植物の糸ができるまで

<苧麻の繊維をとりだす>

苧麻(ちょま)は、イラクサ科の植物で、からむし、青苧(あおそ)などとも呼ばれます。多年草なので、一度植えると毎年芽を出します。
昭和村ではよい繊維をとるために年1回しか収穫しませんが、沖縄のようにあたたかい気候のところでは年に3~4回収穫できるそうです。
我が家の小さな畑では、年に2~3回ほど刈り取りを行います。

苧麻の苧ひきは、1日ずつ行うのが原則。収穫だけたくさんしておいて~というような“とりだめ”はできません。早朝、その日のうちに作業できる分だけを収穫します。

刈り取った苧麻は、まず葉っぱをすべて落として茎だけにします。

すべての茎の葉っぱを落としたら、抱えられるくらいの束にまとめ、皮をはぎやすくするためにしばらくきれいな水に浸けます。

茎の根本のほうを2つに折り、先端に向かって指で皮をはぎ取っていきます。

はいだ皮は束ねて水に浸けておきます。

「ひきご」という道具を使って茎の外側のかたい部分をこそぎおとすと透き通った繊維がでてきます。

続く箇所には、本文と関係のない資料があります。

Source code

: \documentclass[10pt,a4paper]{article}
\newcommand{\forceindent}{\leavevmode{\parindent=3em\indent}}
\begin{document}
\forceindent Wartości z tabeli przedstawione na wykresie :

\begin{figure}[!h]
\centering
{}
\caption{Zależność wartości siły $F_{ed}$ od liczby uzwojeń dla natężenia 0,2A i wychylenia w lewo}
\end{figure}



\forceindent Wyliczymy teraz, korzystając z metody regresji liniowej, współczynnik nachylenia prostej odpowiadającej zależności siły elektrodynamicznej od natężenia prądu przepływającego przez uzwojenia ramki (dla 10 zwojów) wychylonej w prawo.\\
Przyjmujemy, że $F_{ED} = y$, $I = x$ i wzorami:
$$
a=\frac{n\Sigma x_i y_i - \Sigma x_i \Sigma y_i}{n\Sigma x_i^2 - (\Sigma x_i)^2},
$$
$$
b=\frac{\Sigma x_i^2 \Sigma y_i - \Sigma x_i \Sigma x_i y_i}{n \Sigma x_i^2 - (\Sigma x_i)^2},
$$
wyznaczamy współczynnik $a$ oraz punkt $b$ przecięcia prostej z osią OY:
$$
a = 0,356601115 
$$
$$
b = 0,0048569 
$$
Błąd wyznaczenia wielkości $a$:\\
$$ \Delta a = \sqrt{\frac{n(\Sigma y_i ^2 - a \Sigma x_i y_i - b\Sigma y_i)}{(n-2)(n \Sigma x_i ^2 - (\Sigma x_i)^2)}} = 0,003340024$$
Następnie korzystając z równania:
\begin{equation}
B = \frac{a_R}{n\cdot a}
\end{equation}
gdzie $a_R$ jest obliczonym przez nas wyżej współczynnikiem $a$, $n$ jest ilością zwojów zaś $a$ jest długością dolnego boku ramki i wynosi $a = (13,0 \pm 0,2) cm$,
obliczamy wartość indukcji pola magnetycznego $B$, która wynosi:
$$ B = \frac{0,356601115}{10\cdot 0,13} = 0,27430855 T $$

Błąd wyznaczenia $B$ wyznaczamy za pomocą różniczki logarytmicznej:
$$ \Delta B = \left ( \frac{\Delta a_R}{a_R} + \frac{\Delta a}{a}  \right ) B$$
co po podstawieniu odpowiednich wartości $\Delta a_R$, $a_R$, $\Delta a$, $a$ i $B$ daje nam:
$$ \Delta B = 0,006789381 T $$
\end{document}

ひきたての繊維は白いリボンのようで、艶と光沢があってとてもキレイです。

繊維は小分けにして束ね、風通しの良いところで「かげ干し」して乾燥させます。

繊維が乾燥したら、束にまとめて直射日光の当たらない場所に保管します。



<糸を績む>

苧麻や大麻などの植物繊維(靭皮繊維)の糸づくりをすることを「糸を績(う)む」といいます。
まず、繊維を1本ずつ手にとり、細く裂いていきます。

細く裂いた繊維を手にとり、撚りをかけてながら1本につないでいきます。
糸績みは、昔から雪に閉ざされる長い冬の間の女性たちの仕事であり、春先になると冬にたまった糸を使って織りがはじまったのだそうです。

つないだ繊維は、はじまり(根元)のほうから苧桶に入れてためていきます。
苧桶に蓋をしたときに蓋が少し持ち上がるくらいの量をつくると、100匁くらいといわれています。
100匁の糸は、男帯(幅2寸6分~3寸)のタテ糸2本分、女帯(幅8寸1分~2分)のタテ糸1本分になります。

苧桶にたまった繊維はブンブン(糸車)で撚りをかけて糸にします。

昭和村では、昔から「たいらな気持ちでないとよい糸ができない」といわれています。

撚りをかけた糸は、木枠に巻きなおして糊づけをします。

タテ糸を準備して、やっと機織りが始まります。